The main difference, the ships that are passing in the night in their exchange, is that Harris does not consider the geo-political and economic components of American foreign policy and therefore its intentions, whereas Chomsky not only considers those factors, but identifies them as the mechanism by which the intention of American action arises while failing to consider the relative importance of the intentions of those who would, if able, do mass harm to much of the world. For Chomsky, intention is evidenced by prior and consistent action. For Harris it is implied by relation less moral agents. Chomsky looks through the record to see how decisions are made, and understand why in the context. Harris uses abstraction to make a larger philosophical point. There is value in both, but this fundamental difference must serve as the starting point to further communication.

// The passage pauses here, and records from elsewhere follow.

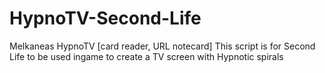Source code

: # HypnoTV-Second-Life
Melkaneas HypnoTV [card reader, URL notecard]
This script is for Second Life
to be used ingame to create a TV screen with Hypnotic spirals
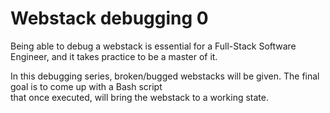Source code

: # Webstack debugging 0

Being able to debug a webstack is essential for a Full-Stack Software Engineer, and it takes practice to be a master of it.

In this debugging series, broken/bugged webstacks will be given. The final goal is to come up with a Bash script  
that once executed, will bring the webstack to a working state.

To not bridge this gap is to fundamentally misunderstand the value and utility of both sides. Add to that public and seemingly disparaging comments and we the readers lose (in Chomsky’s words) the value of a public discussion in which this fundamental difference can be explored. I do think this was Harris’ intent, and Chomsky just shut it down before it really got going. Both Chomsky and Harris’ fame and public personas are based on the validity and truth of their statements. For both to feel as though the other spoke so flippantly about the other shows that fundamental misunderstanding and then immediately stalls it. Harris is right that the medium of e-mail was, in retrospect, a less than valuable way of attempting to get something resolved.
Harris and Chomsky would do well to speak to one another in private with the specific intent to come to the understanding I have outlined here. In doing so, hopefully the dialogue may carry a different tone and allow for the noble, if not slightly naive, desire that Harris attempted to engage Chomsky in the first place. I would be interested to hear from either Chomsky or Harris if my reading of the situation is correct.